En vertu de l’article 11 de la Constitution dominicaine, toute personne née sur le territoire avait droit à la nationalité, à l’exception des enfants de diplomates et de personnes « en transit ». Donc, pas de problème pour les haïtiens entrés avec une carte d’identité. Mais quid pour les autres, arrivés dépourvus de papier d’identité, vu l’état de l’administration à Haïti ? Le gouvernement de Saint-Domingue, qui avait trop besoin de cette main d’œuvre, acceptait tout document laissant apparaitre une identité, et enregistrait les personnes. Tout ceci était parfaitement connu, répondant à des pratiques constantes.
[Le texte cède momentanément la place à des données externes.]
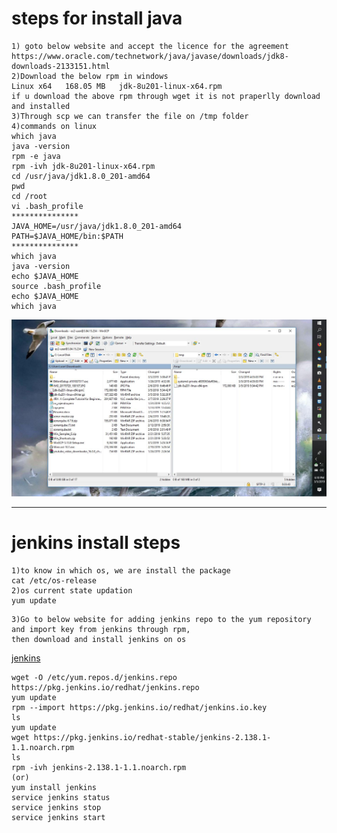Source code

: # steps for install java
```
1) goto below website and accept the licence for the agreement
https://www.oracle.com/technetwork/java/javase/downloads/jdk8-downloads-2133151.html
2)Download the below rpm in windows 
Linux x64	168.05 MB  	jdk-8u201-linux-x64.rpm
if u download the above rpm through wget it is not praperlly download and installed
3)Through scp we can transfer the file on /tmp folder
4)commands on linux
which java
java -version
rpm -e java
rpm -ivh jdk-8u201-linux-x64.rpm
cd /usr/java/jdk1.8.0_201-amd64
pwd
cd /root
vi .bash_profile
***************
JAVA_HOME=/usr/java/jdk1.8.0_201-amd64
PATH=$JAVA_HOME/bin:$PATH
***************
which java
java -version
echo $JAVA_HOME
source .bash_profile
echo $JAVA_HOME
which java
```
![winscp_transfer_rpm](https://github.com/rajadevops26/jenkins/blob/master/jenkins_setup/rpmjava.jpg)
*****************************************
# jenkins install steps
```
1)to know in which os, we are install the package 
cat /etc/os-release
2)os current state updation
yum update
```
```
3)Go to below website for adding jenkins repo to the yum repository and import key from jenkins through rpm,
then download and install jenkins on os
```
[jenkins](https://pkg.jenkins.io/redhat/)
```
wget -O /etc/yum.repos.d/jenkins.repo https://pkg.jenkins.io/redhat/jenkins.repo
yum update
rpm --import https://pkg.jenkins.io/redhat/jenkins.io.key
ls
yum update
wget https://pkg.jenkins.io/redhat-stable/jenkins-2.138.1-1.1.noarch.rpm
ls
rpm -ivh jenkins-2.138.1-1.1.noarch.rpm
(or)
yum install jenkins
service jenkins status
service jenkins stop
service jenkins start
```
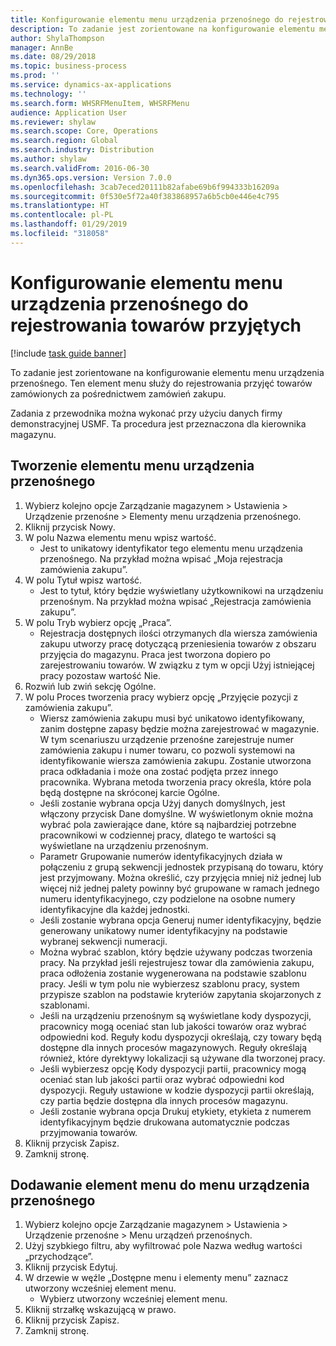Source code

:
 ```yaml
---
title: Konfigurowanie elementu menu urządzenia przenośnego do rejestrowania towarów przyjętych
description: To zadanie jest zorientowane na konfigurowanie elementu menu urządzenia przenośnego.
author: ShylaThompson
manager: AnnBe
ms.date: 08/29/2018
ms.topic: business-process
ms.prod: ''
ms.service: dynamics-ax-applications
ms.technology: ''
ms.search.form: WHSRFMenuItem, WHSRFMenu
audience: Application User
ms.reviewer: shylaw
ms.search.scope: Core, Operations
ms.search.region: Global
ms.search.industry: Distribution
ms.author: shylaw
ms.search.validFrom: 2016-06-30
ms.dyn365.ops.version: Version 7.0.0
ms.openlocfilehash: 3cab7eced20111b82afabe69b6f994333b16209a
ms.sourcegitcommit: 0f530e5f72a40f383868957a6b5cb0e446e4c795
ms.translationtype: HT
ms.contentlocale: pl-PL
ms.lasthandoff: 01/29/2019
ms.locfileid: "318058"
---
```

# <a name="set-up-a-mobile-device-menu-item-to-register-received-items"></a>Konfigurowanie elementu menu urządzenia przenośnego do rejestrowania towarów przyjętych

[!include [task guide banner](../../includes/task-guide-banner.md)]

To zadanie jest zorientowane na konfigurowanie elementu menu urządzenia przenośnego. Ten element menu służy do rejestrowania przyjęć towarów zamówionych za pośrednictwem zamówień zakupu. 

Zadania z przewodnika można wykonać przy użyciu danych firmy demonstracyjnej USMF. Ta procedura jest przeznaczona dla kierownika magazynu.


## <a name="create-a-mobile-device-menu-item"></a>Tworzenie elementu menu urządzenia przenośnego
1. Wybierz kolejno opcje Zarządzanie magazynem > Ustawienia > Urządzenie przenośne > Elementy menu urządzenia przenośnego.
2. Kliknij przycisk Nowy.
3. W polu Nazwa elementu menu wpisz wartość.
    * Jest to unikatowy identyfikator tego elementu menu urządzenia przenośnego. Na przykład można wpisać „Moja rejestracja zamówienia zakupu”.  
4. W polu Tytuł wpisz wartość.
    * Jest to tytuł, który będzie wyświetlany użytkownikowi na urządzeniu przenośnym. Na przykład można wpisać „Rejestracja zamówienia zakupu”.  
5. W polu Tryb wybierz opcję „Praca”.
    * Rejestracja dostępnych ilości otrzymanych dla wiersza zamówienia zakupu utworzy pracę dotyczącą przeniesienia towarów z obszaru przyjęcia do magazynu. Praca jest tworzona dopiero po zarejestrowaniu towarów.  W związku z tym w opcji Użyj istniejącej pracy pozostaw wartość Nie.  
6. Rozwiń lub zwiń sekcję Ogólne.
7. W polu Proces tworzenia pracy wybierz opcję „Przyjęcie pozycji z zamówienia zakupu”.
    * Wiersz zamówienia zakupu musi być unikatowo identyfikowany, zanim dostępne zapasy będzie można zarejestrować w magazynie. W tym scenariuszu urządzenie przenośne zarejestruje numer zamówienia zakupu i numer towaru, co pozwoli systemowi na identyfikowanie wiersza zamówienia zakupu. Zostanie utworzona praca odkładania i może ona zostać podjęta przez innego pracownika.    Wybrana metoda tworzenia pracy określa, które pola będą dostępne na skróconej karcie Ogólne.  
    * Jeśli zostanie wybrana opcja Użyj danych domyślnych, jest włączony przycisk Dane domyślne. W wyświetlonym oknie można wybrać pola zawierające dane, które są najbardziej potrzebne pracownikowi w codziennej pracy, dlatego te wartości są wyświetlane na urządzeniu przenośnym.  
    * Parametr Grupowanie numerów identyfikacyjnych działa w połączeniu z grupą sekwencji jednostek przypisaną do towaru, który jest przyjmowany. Można określić, czy przyjęcia mniej niż jednej lub więcej niż jednej palety powinny być grupowane w ramach jednego numeru identyfikacyjnego, czy podzielone na osobne numery identyfikacyjne dla każdej jednostki.  
    * Jeśli zostanie wybrana opcja Generuj numer identyfikacyjny, będzie generowany unikatowy numer identyfikacyjny na podstawie wybranej sekwencji numeracji.   
    * Można wybrać szablon, który będzie używany podczas tworzenia pracy. Na przykład jeśli rejestrujesz towar dla zamówienia zakupu, praca odłożenia zostanie wygenerowana na podstawie szablonu pracy. Jeśli w tym polu nie wybierzesz szablonu pracy, system przypisze szablon na podstawie kryteriów zapytania skojarzonych z szablonami.  
    * Jeśli na urządzeniu przenośnym są wyświetlane kody dyspozycji, pracownicy mogą oceniać stan lub jakości towarów oraz wybrać odpowiedni kod. Reguły kodu dyspozycji określają, czy towary będą dostępne dla innych procesów magazynowych. Reguły określają również, które dyrektywy lokalizacji są używane dla tworzonej pracy.   
    * Jeśli wybierzesz opcję Kody dyspozycji partii, pracownicy mogą oceniać stan lub jakości partii oraz wybrać odpowiedni kod dyspozycji.  Reguły ustawione w kodzie dyspozycji partii określają, czy partia będzie dostępna dla innych procesów magazynu.  
    * Jeśli zostanie wybrana opcja Drukuj etykiety, etykieta z numerem identyfikacyjnym będzie drukowana automatycznie podczas przyjmowania towarów.  
8. Kliknij przycisk Zapisz.
9. Zamknij stronę.

## <a name="add-the-menu-item-to-a-mobile-device-menu"></a>Dodawanie element menu do menu urządzenia przenośnego
1. Wybierz kolejno opcje Zarządzanie magazynem > Ustawienia > Urządzenie przenośne > Menu urządzeń przenośnych.
2. Użyj szybkiego filtru, aby wyfiltrować pole Nazwa według wartości „przychodzące”.
3. Kliknij przycisk Edytuj.
4. W drzewie w węźle „Dostępne menu i elementy menu” zaznacz utworzony wcześniej element menu.
    * Wybierz utworzony wcześniej element menu.  
5. Kliknij strzałkę wskazującą w prawo.
6. Kliknij przycisk Zapisz.
7. Zamknij stronę.

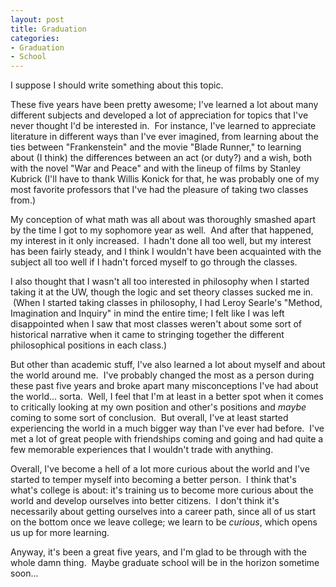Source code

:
 ```yaml
--- 
layout: post
title: Graduation
categories:
- Graduation
- School
---
```

I suppose I should write something about this topic.

These five years have been pretty awesome; I've learned a lot about many different subjects and developed a lot of appreciation for topics that I've never thought I'd be interested in.  For instance, I've learned to appreciate literature in different ways than I've ever imagined, from learning about the ties between "Frankenstein" and the movie "Blade Runner," to learning about (I think) the differences between an act (or duty?) and a wish, both with the novel "War and Peace" and with the lineup of films by Stanley Kubrick (I'll have to thank Willis Konick for that, he was probably one of my most favorite professors that I've had the pleasure of taking two classes from.)

My conception of what math was all about was thoroughly smashed apart by the time I got to my sophomore year as well.  And after that happened, my interest in it only increased.  I hadn't done all too well, but my interest has been fairly steady, and I think I wouldn't have been acquainted with the subject all too well if I hadn't forced myself to go through the classes.

I also thought that I wasn't all too interested in philosophy when I started taking it at the UW, though the logic and set theory classes sucked me in.  (When I started taking classes in philosophy, I had Leroy Searle's "Method, Imagination and Inquiry" in mind the entire time; I felt like I was left disappointed when I saw that most classes weren't about some sort of historical narrative when it came to stringing together the different philosophical positions in each class.)

But other than academic stuff, I've also learned a lot about myself and about the world around me.  I've probably changed the most as a person during these past five years and broke apart many misconceptions I've had about the world... sorta.  Well, I feel that I'm at least in a better spot when it comes to critically looking at my own position and other's positions and <em>maybe</em> coming to some sort of conclusion.  But overall, I've at least started experiencing the world in a much bigger way than I've ever had before.  I've met a lot of great people with friendships coming and going and had quite a few memorable experiences that I wouldn't trade with anything.

Overall, I've become a hell of a lot more curious about the world and I've started to temper myself into becoming a better person.  I think that's what's college is about: it's training us to become more curious about the world and develop ourselves into better citizens.  I don't think it's necessarily about getting ourselves into a career path, since all of us start on the bottom once we leave college; we learn to be <em>curious</em>, which opens us up for more learning.

Anyway, it's been a great five years, and I'm glad to be through with the whole damn thing.  Maybe graduate school will be in the horizon sometime soon...
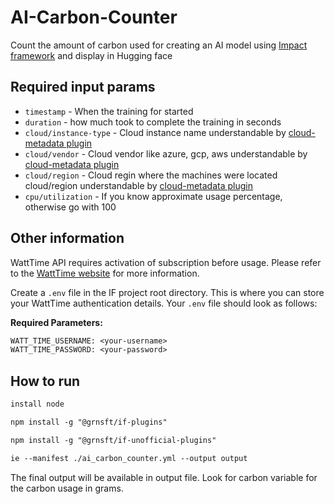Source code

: # AI-Carbon-Counter
Count the amount of carbon used for creating an AI model using [Impact framework](https://if.greensoftware.foundation) and display in Hugging face

## Required input params
- `timestamp` - When the training for started
- `duration` - how much took to complete the training in seconds
- `cloud/instance-type` - Cloud instance name understandable by [cloud-metadata plugin](https://github.com/Green-Software-Foundation/if-plugins/blob/main/src/lib/cloud-metadata/README.md)
- `cloud/vendor` - Cloud vendor like azure, gcp, aws understandable by [cloud-metadata plugin](https://github.com/Green-Software-Foundation/if-plugins/blob/main/src/lib/cloud-metadata/README.md)
- `cloud/region` - Cloud regin where the machines were located cloud/region understandable by [cloud-metadata plugin](https://github.com/Green-Software-Foundation/if-plugins/blob/main/src/lib/cloud-metadata/README.md)
- `cpu/utilization` - If you know approximate usage percentage, otherwise go with 100

## Other information
WattTime API requires activation of subscription before usage. Please refer to the [WattTime website](https://watttime.org/docs-dev/data-plans/) for more information.

Create a `.env` file in the IF project root directory. This is where you can store your WattTime authentication details. Your `.env` file should look as follows:

**Required Parameters:**

```txt
WATT_TIME_USERNAME: <your-username>
WATT_TIME_PASSWORD: <your-password>
```


## How to run
```txt
install node

npm install -g "@grnsft/if-plugins"

npm install -g "@grnsft/if-unofficial-plugins"

ie --manifest ./ai_carbon_counter.yml --output output
```

The final output will be available in output file. Look for carbon variable for the carbon usage in grams.
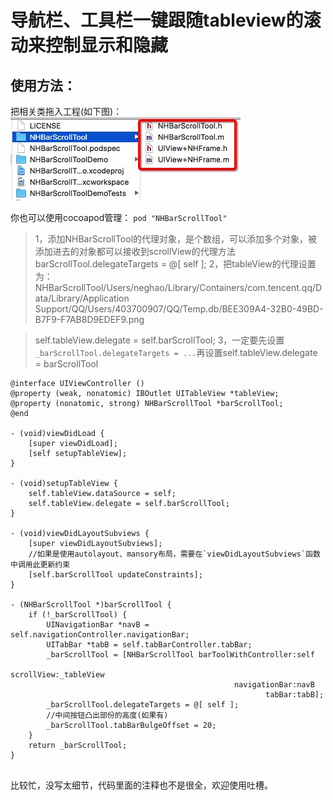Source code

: # 导航栏、工具栏一键跟随tableview的滚动来控制显示和隐藏

## 使用方法：
把相关类拖入工程(如下图)：
![](https://github.com/neghao/NHBarScrollTool/blob/master/filepath.png)

你也可以使用cocoapod管理：
`pod "NHBarScrollTool"`


> 1，添加NHBarScrollTool的代理对象，是个数组，可以添加多个对象，被添加进去的对象都可以接收到scrollView的代理方法
>  barScrollTool.delegateTargets = @[ self ];
> 2，把tableView的代理设置为：NHBarScrollTool/Users/neghao/Library/Containers/com.tencent.qq/Data/Library/Application Support/QQ/Users/403700907/QQ/Temp.db/BEE309A4-32B0-49BD-B7F9-F7AB8D9EDEF9.png

>  self.tableView.delegate = self.barScrollTool;
> 3，一定要先设置`_barScrollTool.delegateTargets = ...`再设置self.tableView.delegate = barScrollTool



```
@interface UIViewController ()
@property (weak, nonatomic) IBOutlet UITableView *tableView;
@property (nonatomic, strong) NHBarScrollTool *barScrollTool;
@end

- (void)viewDidLoad {
    [super viewDidLoad];
    [self setupTableView];
}

- (void)setupTableView {
    self.tableView.dataSource = self;
    self.tableView.delegate = self.barScrollTool;
}

- (void)viewDidLayoutSubviews {
    [super viewDidLayoutSubviews];
    //如果是使用autolayout、mansory布局，需要在`viewDidLayoutSubviews`函数中调用此更新约束
    [self.barScrollTool updateConstraints];
}

- (NHBarScrollTool *)barScrollTool {
    if (!_barScrollTool) {
        UINavigationBar *navB = self.navigationController.navigationBar;
        UITabBar *tabB = self.tabBarController.tabBar;
        _barScrollTool = [NHBarScrollTool barToolWithController:self
                                                     scrollView:_tableView
                                                  navigationBar:navB
                                                         tabBar:tabB];
        _barScrollTool.delegateTargets = @[ self ];
        //中间按钮凸出部份的高度(如果有)
        _barScrollTool.tabBarBulgeOffset = 20;
    }
    return _barScrollTool;
}


```


比较忙，没写太细节，代码里面的注释也不是很全，欢迎使用吐槽。


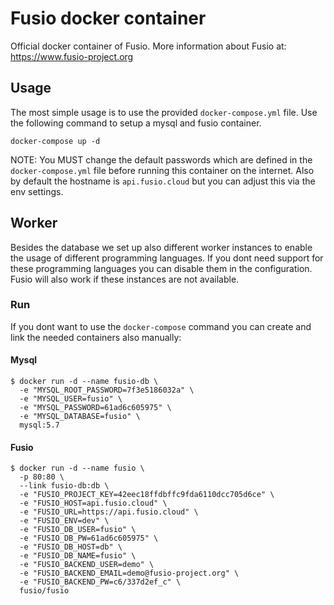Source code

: # Fusio docker container

Official docker container of Fusio. More information about Fusio at: 
https://www.fusio-project.org

## Usage

The most simple usage is to use the provided `docker-compose.yml` file. Use the
following command to setup a mysql and fusio container.

```
docker-compose up -d
```

NOTE: You MUST change the default passwords which are defined in the 
`docker-compose.yml` file before running this container on the internet.
Also by default the hostname is `api.fusio.cloud` but you can adjust this
via the env settings.

## Worker

Besides the database we set up also different worker instances to enable
the usage of different programming languages. If you dont need support
for these programming languages you can disable them in the configuration.
Fusio will also work if these instances are not available.

### Run

If you dont want to use the `docker-compose` command you can create and link 
the needed containers also manually:

#### Mysql

```
$ docker run -d --name fusio-db \
  -e "MYSQL_ROOT_PASSWORD=7f3e5186032a" \
  -e "MYSQL_USER=fusio" \
  -e "MYSQL_PASSWORD=61ad6c605975" \
  -e "MYSQL_DATABASE=fusio" \
  mysql:5.7
```

#### Fusio

```
$ docker run -d --name fusio \
  -p 80:80 \
  --link fusio-db:db \
  -e "FUSIO_PROJECT_KEY=42eec18ffdbffc9fda6110dcc705d6ce" \
  -e "FUSIO_HOST=api.fusio.cloud" \
  -e "FUSIO_URL=https://api.fusio.cloud" \
  -e "FUSIO_ENV=dev" \
  -e "FUSIO_DB_USER=fusio" \
  -e "FUSIO_DB_PW=61ad6c605975" \
  -e "FUSIO_DB_HOST=db" \
  -e "FUSIO_DB_NAME=fusio" \
  -e "FUSIO_BACKEND_USER=demo" \
  -e "FUSIO_BACKEND_EMAIL=demo@fusio-project.org" \
  -e "FUSIO_BACKEND_PW=c6/337d2ef_c" \
  fusio/fusio
```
A ce jour, pour une population totale de 10 millions d’habitants, on compte environ 400.000 originaires d’Haïti.

Depuis une dizaine d’années, l’économie dominicaine a moins besoin de cette main d’œuvre, et un bon vent xénophobe souffle sur ce joli pays, destination pour des vacances pas regardantes. D’ailleurs, en janvier 2010, une modification de la Constitution a réformé la nationalité, réservant la citoyenneté aux personnes nées dans le pays d’au moins un parent d’origine dominicaine ou de parents résidents étrangers en situation légale.

A partir de 2007, le Conseil central électoral, qui gère l’état civil faisait des difficultés pour délivrer des extraits d’actes de naissance et renouveler les cartes d’identité aux citoyens dominicains d’ascendance haïtienne.

Le contentieux s’est cristallisé sur la situation d’une jeune femme, Juliana Deguis Pierre, le Conseil lui ayant confisqué son acte de naissance au motif que ses aïeuls étaient haïtiens.

La Cour constitutionnelle s’est prononcée le 25 septembre 2013, par un retentissant arrêt 168-13. Pour les juges, Juliana Deguis Pierre, née sur le territoire dominicain en 1984 de parents haïtiens, s’était vue octroyer à tort la nationalité dominicaine à sa naissance, car il n’était pas prouvé que ses aïeuls étaient entrés à Saint-Domingue en situation régulière. Elle n’aurait jamais dû avoir la nationalité dominicaine, et celle-ci doit lui été retirée.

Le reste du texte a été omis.